Since the institution of this proceeding Charles B. Rogers, one of the petitioners, died, and his executors have been substituted in bis place.

The facts are not in dispute. Mr. Rogers and the late Mr. Justice DeAngelis were trustees under the will of Elizabeth B. Rogers, the former’s mother. Mr. Rogers was president of the First National Bank of Utica, which institution was later named First National Bank and Trust Company of Utica and is now known as First Citizens Bank and Trust Company of Utica. In 1922 the bank desired to change its location. Apparently it had several locations -under consideration. A site known as the Calder and Stewart properties was acceptable. In a proceeding for confirmation of the lease and agreement subsequently made the bank’s president testified that while the bank approved this site it considered the cost of the property too great for the erection thereon of such a building as it desired to put up if it was obliged to pay for the property immediately, but it was willing to lease the properties for a long term of years and erect its building thereon during the term providing it could purchase the land at the end of the term at its specified cost.” The owners of these properties were -unwilling to make such an arrangement. The trustees, however,'according to the testimony of Mr. Rogers, considering the situation as a favorable opportunity for seeming an exceptionally safe and profitable long term investment,” agreed with the bank that they would acquire the properties from the owners and lease them to the bank for ninety-nine years at an annual rental netting the trustees five per cent on the cost of the property, provided the bank would agree to erect a building of the value of at least $800,000, and would agree to purchase the land at its cost at the end of the term.

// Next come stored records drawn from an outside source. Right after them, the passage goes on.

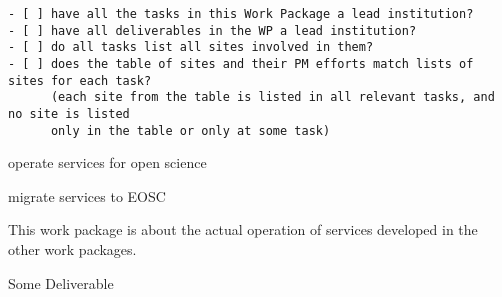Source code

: \begin{draft}
\begin{verbatim}
- [ ] have all the tasks in this Work Package a lead institution?
- [ ] have all deliverables in the WP a lead institution?
- [ ] do all tasks list all sites involved in them?
- [ ] does the table of sites and their PM efforts match lists of sites for each task?
      (each site from the table is listed in all relevant tasks, and no site is listed
      only in the table or only at some task)
\end{verbatim}
\end{draft}

\begin{workpackage}[id=eosc,wphases=0-48,swsites,
  title=Services and EOSC Integration,
  short=EOSC,
  lead=SRL,
  EGIRM=20,
  SRLRM=18,
  UPSUDRM=4,
  WTTRM=6,
  EuXFELRM=6,
]
\begin{wpobjectives}
 \begin{compactitem}
   \item operate services for open science
   \item migrate services to EOSC
 \end{compactitem}
\end{wpobjectives}

\begin{wpdescription}

This work package is about the actual operation of services developed in the other work packages.


\end{wpdescription}

\begin{tasklist}
% 

\end{tasklist}




\begin{wpdelivs}
\begin{wpdeliv}[due=1,miles=startup,id=infrastructure,dissem=PU,nature=DEC,lead=SRL]
  {Some Deliverable}
\end{wpdeliv}

\end{wpdelivs}
\end{workpackage}

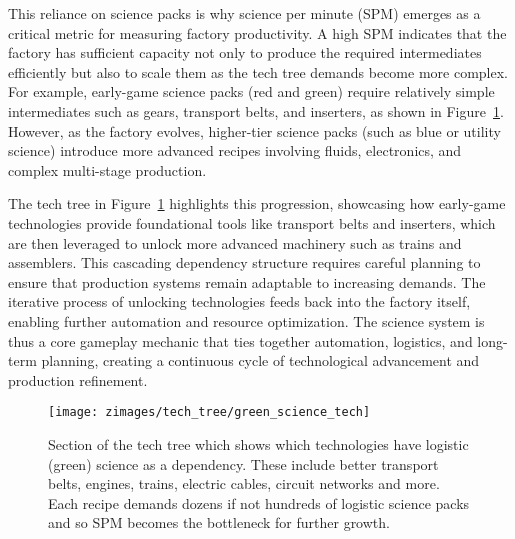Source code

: This reliance on science packs is why science per minute (SPM) emerges as a critical metric for measuring factory productivity. A high SPM indicates that the factory has sufficient capacity not only to produce the required intermediates efficiently but also to scale them as the tech tree demands become more complex. For example, early-game science packs (red and green) require relatively simple intermediates such as gears, transport belts, and inserters, as shown in Figure~\ref{fig:green_science_tech}. However, as the factory evolves, higher-tier science packs (such as blue or utility science) introduce more advanced recipes involving fluids, electronics, and complex multi-stage production.

The tech tree in Figure~\ref{fig:green_science_tech} highlights this progression, showcasing how early-game technologies provide foundational tools like transport belts and inserters, which are then leveraged to unlock more advanced machinery such as trains and assemblers. This cascading dependency structure requires careful planning to ensure that production systems remain adaptable to increasing demands. The iterative process of unlocking technologies feeds back into the factory itself, enabling further automation and resource optimization. The science system is thus a core gameplay mechanic that ties together automation, logistics, and long-term planning, creating a continuous cycle of technological advancement and production refinement.

\begin{figure}[ht]
    \centering
    \texttt{[image: zimages/tech\_tree/green\_science\_tech]}
    \caption{Section of the tech tree which shows which technologies have logistic (green) science as a dependency. These include better transport belts, engines, trains, electric cables, circuit networks and more. Each recipe demands dozens if not hundreds of logistic science packs and so SPM becomes the bottleneck for further growth.}
    \label{fig:green_science_tech}
\end{figure}




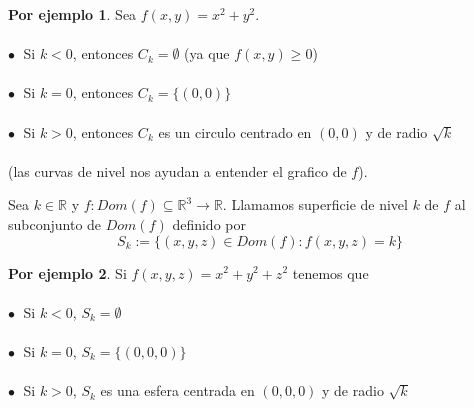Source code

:\documentclass{article}
\theoremstyle{definition}
\newtheorem*{ej}{Por ejemplo}
\theoremstyle{remark}
\newcommand\bl{$\bullet\;$}
\begin{document}
\begin{ej}
Sea $f(x,y)=x^2+y^2$. \\\\
\textcolor{verdep2}{\bl} Si $k<0$, entonces $C_k = \emptyset$ \big(ya que $f(x,y) \geq 0$\big) \\\\
\textcolor{verdep2}{\bl} Si $k=0$, entonces $C_k=\{(0,0)\}$ \\\\ 
\textcolor{verdep2}{\bl} Si $k > 0$, entonces $C_k$ es un circulo centrado en $(0,0)$ y de radio $\sqrt{k}$\\\\ \big(las curvas de nivel nos ayudan a entender el grafico de $f$).
\end{ej}
  \begin{figure}[h]
\centering
\def\svgwidth{1\textwidth}
\makebox[\textwidth]{
}
\end{figure} \pagebreak
\begin{defi}
  Sea $k \in \mathbb{R}$ y $ f : Dom(f) \subseteq \mathbb{R}^3 \to \mathbb{R}$. Llamamos superficie de nivel $k$ de $f$ al subconjunto de $Dom(f)$ definido por \[
    S_k:=\big\{(x,y,z) \in Dom(f) : f(x,y,z)=k\big\}
  \]
\end{defi}
\begin{ej}
  Si $f(x,y,z)=x^2+y^2+z^2$ tenemos que \\\\
  \textcolor{verdep2}{\bl} Si $k<0$, $S_k=\emptyset$ \\\\
  \textcolor{verdep2}{\bl} Si $k=0$, $S_k=\big\{(0,0,0)\big\}$\\\\
  \textcolor{verdep2}{\bl} Si $k>0$, $S_k$ es una esfera centrada en $(0,0,0)$ y de radio $\sqrt{k}$
\end{ej}
\end{document}

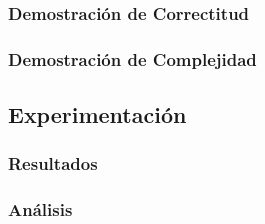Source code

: \documentclass[spanish,12pt]{article}
\begin{document}
\subsubsection{Demostración de Correctitud}

\subsubsection{Demostración de Complejidad}

\subsection{Experimentación}

\subsubsection{Resultados}

\subsubsection{Análisis}
\end{document}
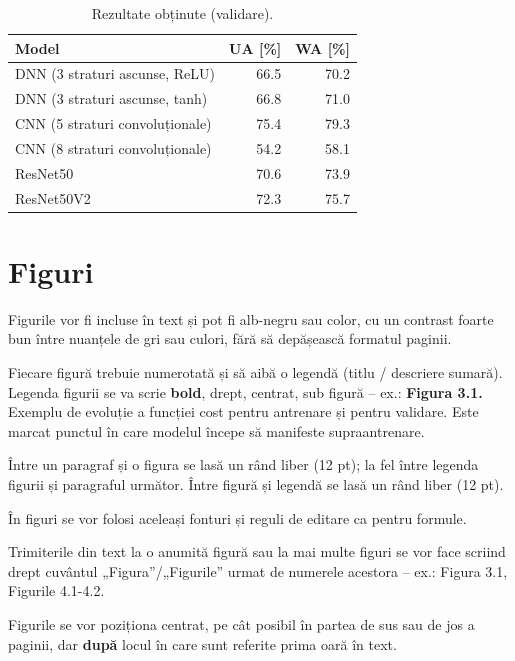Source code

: \begin{table}
\centering
\caption{Rezultate obținute (validare).}
\label{comp}
\begin{tabular}{|l|r|r|}
\hline
\textbf{Model}                    & \textbf{UA [\%]} & \textbf{WA [\%]}  \\\hline
DNN (3 straturi
  ascunse, ReLU)  & 66.5             & 70.2              \\\hline
DNN (3 straturi
  ascunse, tanh)  & 66.8             & 71.0              \\\hline
CNN (5 straturi
  convoluționale) & 75.4             & 79.3              \\\hline
CNN (8 straturi
  convoluționale) & 54.2             & 58.1              \\\hline
ResNet50                          & 70.6             & 73.9              \\\hline
ResNet50V2                        & 72.3             & 75.7             \\\hline
\end{tabular}
\end{table}

\section{Figuri}

Figurile vor fi incluse în text și pot fi alb-negru sau color, cu un contrast foarte bun între nuanțele de gri sau culori, fără să depășească formatul paginii.

Fiecare figură trebuie numerotată și să aibă o legendă (titlu / descriere sumară). Legenda figurii se va scrie \textbf{bold}, drept, centrat, sub figură – ex.: \textbf{Figura 3.1.} Exemplu de evoluție a funcției cost pentru antrenare și pentru validare. Este marcat punctul în care modelul începe să manifeste supraantrenare.

Între un paragraf și o figura se lasă un rând liber (12 pt); la fel între legenda figurii și paragraful următor. Între figură și legendă se lasă un rând liber (12 pt).

În figuri se vor folosi aceleași fonturi și reguli de editare ca pentru formule.

Trimiterile din text la o anumită figură sau la mai multe figuri se vor face scriind drept cuvântul „Figura”/„Figurile” urmat de numerele acestora – ex.: Figura 3.1, Figurile 4.1-4.2.

Figurile se vor poziționa centrat, pe cât posibil în partea de sus sau de jos a paginii, dar \textbf{după} locul în care sunt referite prima oară în text.
	
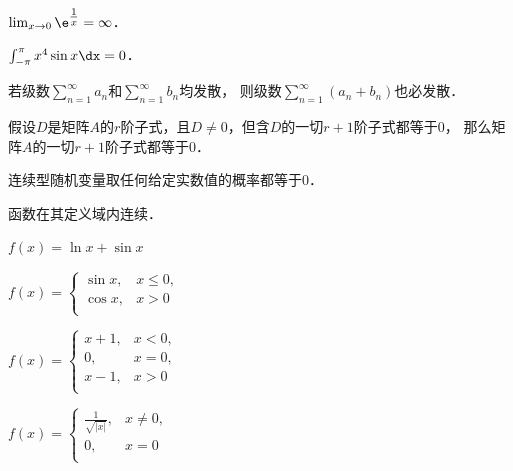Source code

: \documentclass[plain,noanswer,medmath]{../../template/jnuexam}
\begin{document}




\begin{problem}
$\lim_{x \to 0} \e^{\tfrac{1}{x}} = \infty$．\tickout{}
\end{problem}


\begin{problem}
$\int_{-\pi}^{\pi} x^4\sin x\dx = 0$．\tickout{}
\end{problem}


\begin{problem}
若级数$\sum_{n = 1}^{\infty}a_n$和$\sum_{n = 1}^{\infty}b_n$均发散，
则级数$\sum_{n = 1}^{\infty}(a_n + b_n)$也必发散．\tickout{}
\end{problem}


\begin{problem}
假设$D$是矩阵$A$的$r$阶子式，且$D \ne 0$，但含$D$的一切$r + 1$阶子式都等于$0$，
那么矩阵$A$的一切$r + 1$阶子式都等于$0$．\tickout{}
\end{problem}


\begin{problem}
连续型随机变量取任何给定实数值的概率都等于$0$．\tickout{}
\end{problem}




\begin{problem}
函数\pickin{}在其定义域内连续．
\begin{abcd}
\item $f(x) = \ln x + \sin x$
\item $f(x) = \begin{cases}
  \sin x, & x \le 0, \\
  \cos x, & x > 0 \\
\end{cases}$
\item $f(x) = \begin{cases}
  x + 1, &  x < 0, \\
      0, &  x = 0, \\
  x - 1, &  x > 0 \\
\end{cases}$
\item $f(x) = \begin{cases}
  \frac{1}{\sqrt{|x|}}, & x \ne 0, \\
                     0, & x = 0 \\
\end{cases}$
\end{abcd}
\end{problem}
\end{document}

*469The trustees, as such, acquired title to the Calder and Stewart properties at a cost of $800,000 and made, what Rogers described as, a “ lease and agreement for the sale of the leased premises ” with the bank. The consideration therefor, as expressed in the instrument, is “the rents, covenants and agreements hereinafter mentioned, reserved and contained.”

This instrument was executed on July 15, 1922, by the trustees and on behalf of the bank; pursuant thereto the properties were leased by the trustees to the bank for a term of ninety-nine years from July 15, 1922, at a yearly rent of five per cent upon the sum of $800,000, payable in quarterly installments. The bank agreed to construct a building on the land of the value of at least $800,000 and to pay all taxes, assessments, insurance, etc., and expressly stipulated the annual rental of $40,000 should be a net payment “ with no deduction for taxes now imposed or which may be imposed by future legislation, Federal, State or municipal, during the life of this lease.” Finally, the parties incorporated in the instrument a provision whereby the trustees bound themselves to sell, and the bank to buy, at the end of the term, all of the interest of the trustees in the premises for the sum of $800,000.

After the lease and agreement was confirmed the bank, evidently as part of its plan for the acquisition and development of the property, assigned it to the co-petitioner, First National Holding Corporation, which concern erected on the premises a fourteen-story building at a cost of at least $1,200,000, and sublet the first four floors of such building to the bank.

The instrument was recorded in the office of the clerk of the county of Oneida on September 5, 1922, without payment of a mortgage tax. The Tax Commission, after an examination of the mortgage tax records of Oneida county concluded, on April 26, 1937, that the instrument was taxable. Thereafter a hearing on the matter was duly held pursuant to notice and on July 7, 1937, the Commission made its final determination which is the subject of this review.

By such determination the Commission ruled that the instrument was subject to a mortgage tax as an executory contract of sale under which the vendee had or was entitled to possession pursuant to section 250 of the Tax Law; that the amount of tax due at the time of recordation was $4,000, which remained unpaid, and that, because of no bad faith or willful evasion of tax existed, penalties in excess of the statutory minimum should be remitted. The amount of tax and statutory penalties was paid under protest under date of July 30, 1937.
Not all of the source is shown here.